Subjectivity – Friend or Foe?

By Ruth Atkinson • July 21, 2022

Before I read a script I don’t want to know anything about it. I like to come at the piece with an open mind and no preconceived ideas about the premise or intentions that might ultimately influence the read. Now, is this truly possible?


Because all reading is inherently subjective.

All writers, whether new or established, have to deal with a certain level of subjectivity when their work is being evaluated. This of course can be both good and bad.

For example when a script goes out for coverage the reader doesn’t generally know about attachments such as cast or a director. But knowing who is set to star or what kind of director will be involved can make a huge difference when reading the script. Put yourself in their shoes. If you know Paul Feig (Bridesmaids, The Heat) is going to direct you’ll instantly filter the writing through his unique perspective. If Bradley Cooper (Silver Linings Playbook, The Hangover) is the lead you’ll have him in mind as you read the script. Clearly knowing the attachments will have a big effect on whether or not you respond to the piece and ultimately how you evaluate it.

Another factor that can come into play is if the executive knows the writer personally either as a friend or professionally. If the writer is a friend the reader may bring qualities to the writing that aren’t there just because they know them. Some of the story events may have a familiar ring to them or they might sense the writer’s “voice” more easily than someone who doesn’t know the writer. If the executive has worked with the writer in the past and has read other material they will bring that context to the current script seeing patterns and themes that other readers wouldn’t.

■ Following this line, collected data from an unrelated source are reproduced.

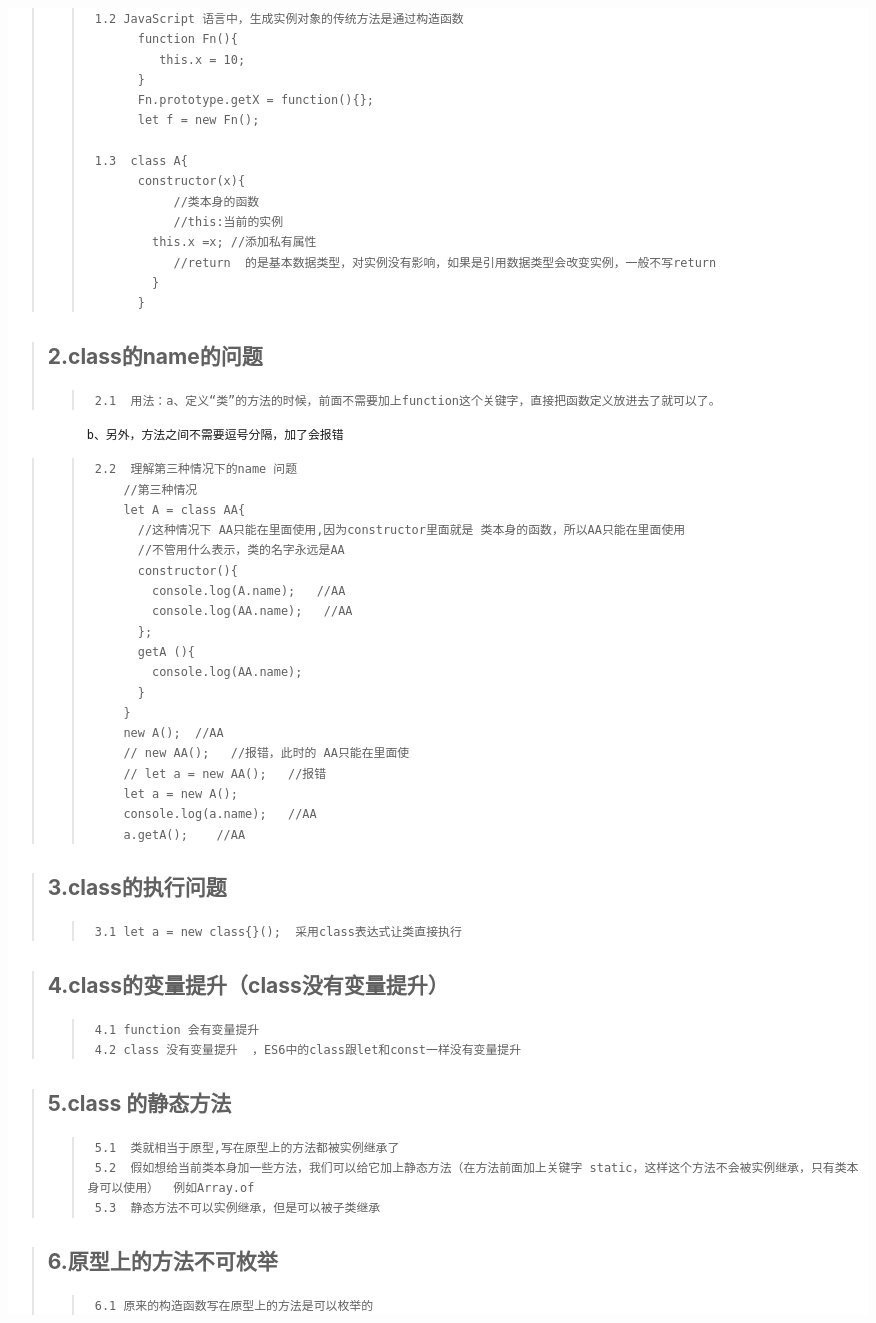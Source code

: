 >>      1.2 JavaScript 语言中，生成实例对象的传统方法是通过构造函数
>>            function Fn(){
>>               this.x = 10;
>>            }
>>            Fn.prototype.getX = function(){};
>>            let f = new Fn();
>>     
>>      1.3  class A{
>>            constructor(x){
>>                 //类本身的函数
>>                 //this:当前的实例
>>              this.x =x; //添加私有属性
>>                 //return  的是基本数据类型，对实例没有影响，如果是引用数据类型会改变实例，一般不写return
>>              }
>>            }

> ## 2.class的name的问题
>>      2.1  用法：a、定义“类”的方法的时候，前面不需要加上function这个关键字，直接把函数定义放进去了就可以了。
               b、另外，方法之间不需要逗号分隔，加了会报错

>>      2.2  理解第三种情况下的name 问题
>>          //第三种情况
>>          let A = class AA{
>>            //这种情况下 AA只能在里面使用,因为constructor里面就是 类本身的函数，所以AA只能在里面使用
>>            //不管用什么表示，类的名字永远是AA
>>            constructor(){ 
>>              console.log(A.name);   //AA
>>              console.log(AA.name);   //AA
>>            };
>>            getA (){
>>              console.log(AA.name);
>>            }
>>          }
>>          new A();  //AA
>>          // new AA();   //报错，此时的 AA只能在里面使
>>          // let a = new AA();   //报错
>>          let a = new A();
>>          console.log(a.name);   //AA
>>          a.getA();    //AA

>## 3.class的执行问题
>>      3.1 let a = new class{}();  采用class表达式让类直接执行
    
>## 4.class的变量提升（class没有变量提升）
>>      4.1 function 会有变量提升
>>      4.2 class 没有变量提升  ，ES6中的class跟let和const一样没有变量提升

>## 5.class 的静态方法
>>      5.1  类就相当于原型,写在原型上的方法都被实例继承了
>>      5.2  假如想给当前类本身加一些方法，我们可以给它加上静态方法（在方法前面加上关键字 static，这样这个方法不会被实例继承，只有类本身可以使用）  例如Array.of
>>      5.3  静态方法不可以实例继承，但是可以被子类继承

>## 6.原型上的方法不可枚举
>>      6.1 原来的构造函数写在原型上的方法是可以枚举的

In addition we all have our own personal taste and interests. Maybe you love sci-fi and hate romantic comedies, perhaps you’d choose an epic drama over a horror script. You might be into period pieces because you really like history and detest teen comedies. Effects heavy action scripts might bore you while a low budget indie keeps you hooked. As a reader you can work to put these natural interests aside but they still can’t help but influence how you look at a piece of material. Another aspect of this is the reader’s mood that day. For example if a writer submits a romantic comedy to an executive that’s just broken up with their girlfriend chances are it might not go over as well as it would if they were still in the first few days of their romance. Ultimately we’re all human and respond to writing from our own individual, highly specific place.

Context also matters. If a reader or executive is looking at a script for a production company, agency, manager, contest or lab this too will play a role in how they evaluate a piece of work. All of these venues have very specific agendas and are looking for scripts that fall into their particular niche. While everyone is looking for quality work with a fresh perspective a big studio isn’t looking for the same thing as Sundance. An actor’s production company is looking at star vehicles and may not want something action or effects laden or too indie. HBO and Lionsgate don’t have the same agenda. Agents and managers are looking at the overall career of a writer and are looking at material from a sales perspective. Who the script is being evaluated for plays a big role in how it’s interpreted.

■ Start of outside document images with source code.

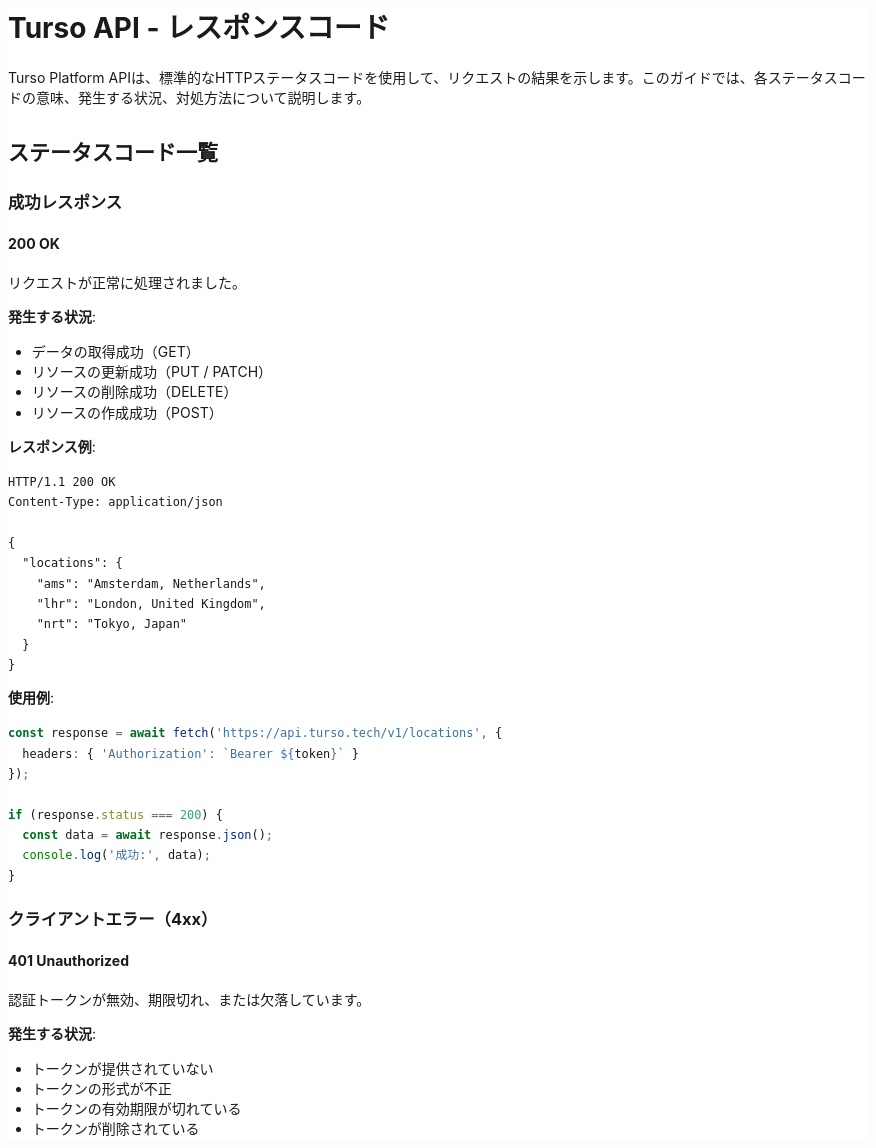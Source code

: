 # Turso API - レスポンスコード

Turso Platform APIは、標準的なHTTPステータスコードを使用して、リクエストの結果を示します。このガイドでは、各ステータスコードの意味、発生する状況、対処方法について説明します。

## ステータスコード一覧

### 成功レスポンス

#### 200 OK

リクエストが正常に処理されました。

**発生する状況**:
- データの取得成功（GET）
- リソースの更新成功（PUT / PATCH）
- リソースの削除成功（DELETE）
- リソースの作成成功（POST）

**レスポンス例**:

```http
HTTP/1.1 200 OK
Content-Type: application/json

{
  "locations": {
    "ams": "Amsterdam, Netherlands",
    "lhr": "London, United Kingdom",
    "nrt": "Tokyo, Japan"
  }
}
```

**使用例**:

```typescript
const response = await fetch('https://api.turso.tech/v1/locations', {
  headers: { 'Authorization': `Bearer ${token}` }
});

if (response.status === 200) {
  const data = await response.json();
  console.log('成功:', data);
}
```

### クライアントエラー（4xx）

#### 401 Unauthorized

認証トークンが無効、期限切れ、または欠落しています。

**発生する状況**:
- トークンが提供されていない
- トークンの形式が不正
- トークンの有効期限が切れている
- トークンが削除されている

Where the writer is in their career can affect the read. For example brand new writers are at an advantage on one hand because their work can be looked at with a certain neutrality. But on the other there’s no track record or frame of reference which can often lead readers to be harsher and expect more. A more established writer can get away with more in both execution and concept as they have previous work to look to. I’ve read scripts by new writers that couldn’t get traction in the marketplace only to see an established writer successfully pitch and produce a very similar idea. So while concept is king so is how well known the writer is and this too will affect how a piece is read.

The experience level of the reader is something that comes into play as well.  An executive who has read 1000’s of screenplays will be able to spot formula from miles away, see twists coming and be under-whelmed by overused conventions. They may have higher expectations overall but be able to see good writing immediately.  Whereas a new reader might judge a script too harshly or focus on the minutia because they are still learning the language of feedback. They may see the piece as highly original when it’s premise is overly familiar. Either way how many scripts the executive has read will play a role in their interpretation of the material.

So what can a writer do to mitigate all of this and ensure your piece is being read in the most favorable way? Well, truthfully, there is no way to have a completely unbiased read. That said the only defense is to make sure the script reflects your intentions and is telling the story you want to tell. Getting feedback from trusted peers, friends, writers groups, story editors or consultants before you take your piece out is a good way to check to see if your script is in line with your intentions. Executives and readers will always have their own unique take on the work and hopefully it’s in sync with yours but if not at least you can be confident knowing you’ve written a piece that accurately conveys the movie you see in your head.